-- YOUR GOAL --
From the data below, return all lines holding the string "voltage".

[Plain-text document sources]
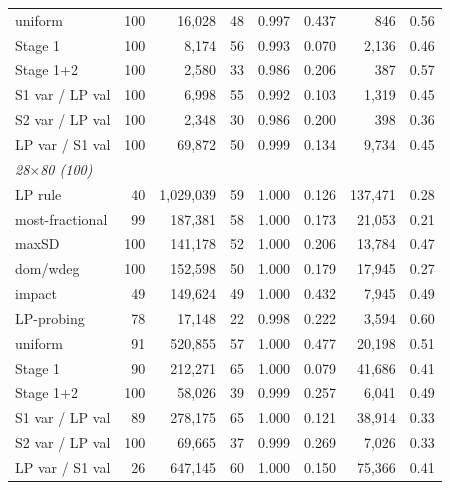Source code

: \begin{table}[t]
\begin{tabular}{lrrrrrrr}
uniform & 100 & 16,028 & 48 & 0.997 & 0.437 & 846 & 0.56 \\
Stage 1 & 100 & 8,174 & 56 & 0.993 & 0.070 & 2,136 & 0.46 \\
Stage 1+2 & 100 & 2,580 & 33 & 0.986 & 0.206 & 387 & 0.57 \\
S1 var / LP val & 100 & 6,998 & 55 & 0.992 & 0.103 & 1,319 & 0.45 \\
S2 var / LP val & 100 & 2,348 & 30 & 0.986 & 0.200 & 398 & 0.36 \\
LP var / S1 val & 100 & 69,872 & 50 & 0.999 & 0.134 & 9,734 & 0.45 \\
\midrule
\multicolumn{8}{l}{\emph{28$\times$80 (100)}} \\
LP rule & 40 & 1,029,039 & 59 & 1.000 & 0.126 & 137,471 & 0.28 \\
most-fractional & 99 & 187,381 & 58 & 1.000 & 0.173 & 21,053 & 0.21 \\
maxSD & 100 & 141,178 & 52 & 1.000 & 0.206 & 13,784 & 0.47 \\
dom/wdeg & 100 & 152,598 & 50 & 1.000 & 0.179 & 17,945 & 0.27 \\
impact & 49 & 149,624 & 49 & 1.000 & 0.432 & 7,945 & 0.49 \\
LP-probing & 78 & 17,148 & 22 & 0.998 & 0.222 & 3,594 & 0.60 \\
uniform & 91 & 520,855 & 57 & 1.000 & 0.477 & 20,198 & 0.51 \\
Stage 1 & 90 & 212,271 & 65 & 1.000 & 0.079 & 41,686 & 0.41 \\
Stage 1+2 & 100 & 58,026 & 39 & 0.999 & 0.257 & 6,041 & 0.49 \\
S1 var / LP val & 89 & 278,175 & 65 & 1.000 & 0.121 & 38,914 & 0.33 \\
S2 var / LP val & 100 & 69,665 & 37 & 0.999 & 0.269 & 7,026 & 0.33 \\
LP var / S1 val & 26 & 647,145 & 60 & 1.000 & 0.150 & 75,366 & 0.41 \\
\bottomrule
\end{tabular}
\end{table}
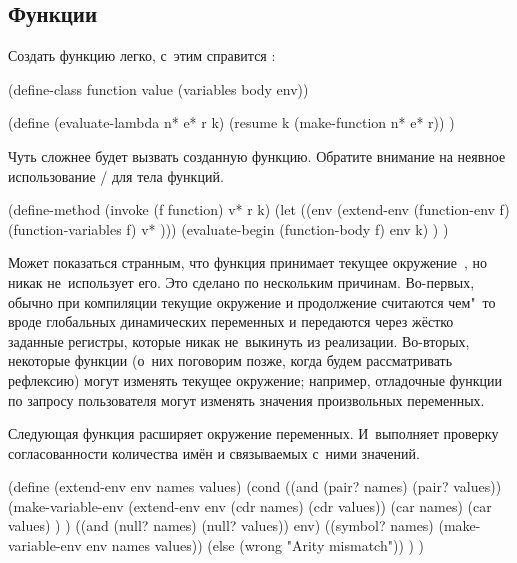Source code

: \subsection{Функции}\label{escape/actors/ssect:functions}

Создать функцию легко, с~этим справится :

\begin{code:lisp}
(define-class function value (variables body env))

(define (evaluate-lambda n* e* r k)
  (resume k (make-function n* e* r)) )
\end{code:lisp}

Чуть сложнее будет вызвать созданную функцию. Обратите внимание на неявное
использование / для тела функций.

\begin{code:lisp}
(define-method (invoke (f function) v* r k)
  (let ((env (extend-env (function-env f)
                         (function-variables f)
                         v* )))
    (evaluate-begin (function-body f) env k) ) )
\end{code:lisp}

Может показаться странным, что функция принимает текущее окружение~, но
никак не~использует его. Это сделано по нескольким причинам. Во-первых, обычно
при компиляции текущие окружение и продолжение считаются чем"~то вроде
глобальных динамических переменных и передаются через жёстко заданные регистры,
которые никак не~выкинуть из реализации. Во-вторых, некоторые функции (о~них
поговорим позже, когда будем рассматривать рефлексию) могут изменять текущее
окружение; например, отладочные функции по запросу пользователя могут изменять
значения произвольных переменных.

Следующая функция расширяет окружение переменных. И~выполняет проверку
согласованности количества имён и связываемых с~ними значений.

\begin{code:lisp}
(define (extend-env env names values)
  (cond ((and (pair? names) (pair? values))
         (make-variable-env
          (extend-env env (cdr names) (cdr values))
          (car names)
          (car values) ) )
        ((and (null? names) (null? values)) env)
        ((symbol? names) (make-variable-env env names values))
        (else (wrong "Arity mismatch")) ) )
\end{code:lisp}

---

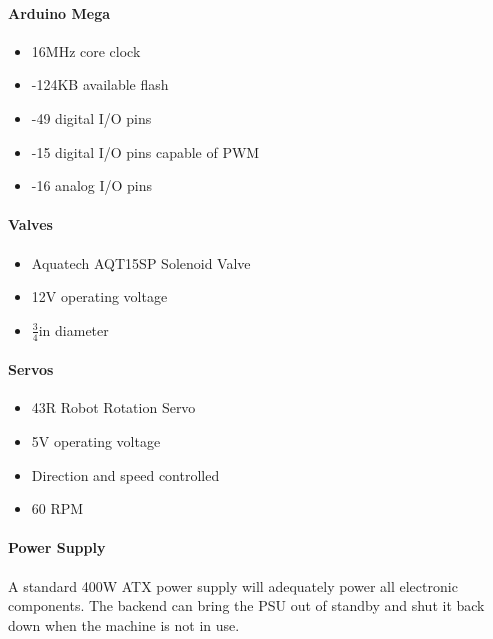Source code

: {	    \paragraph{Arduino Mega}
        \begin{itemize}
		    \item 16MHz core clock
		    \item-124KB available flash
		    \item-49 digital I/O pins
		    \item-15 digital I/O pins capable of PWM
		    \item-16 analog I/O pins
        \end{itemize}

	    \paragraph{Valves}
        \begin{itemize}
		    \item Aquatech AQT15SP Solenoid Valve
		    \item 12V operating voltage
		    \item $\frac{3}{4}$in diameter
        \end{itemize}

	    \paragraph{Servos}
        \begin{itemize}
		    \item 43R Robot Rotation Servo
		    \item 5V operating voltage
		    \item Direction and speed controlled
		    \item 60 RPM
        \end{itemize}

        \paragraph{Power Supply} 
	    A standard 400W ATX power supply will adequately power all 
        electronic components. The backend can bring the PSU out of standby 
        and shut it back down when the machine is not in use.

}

-- EXPECTED ANSWER --
		    \item 12V operating voltage
		    \item 5V operating voltage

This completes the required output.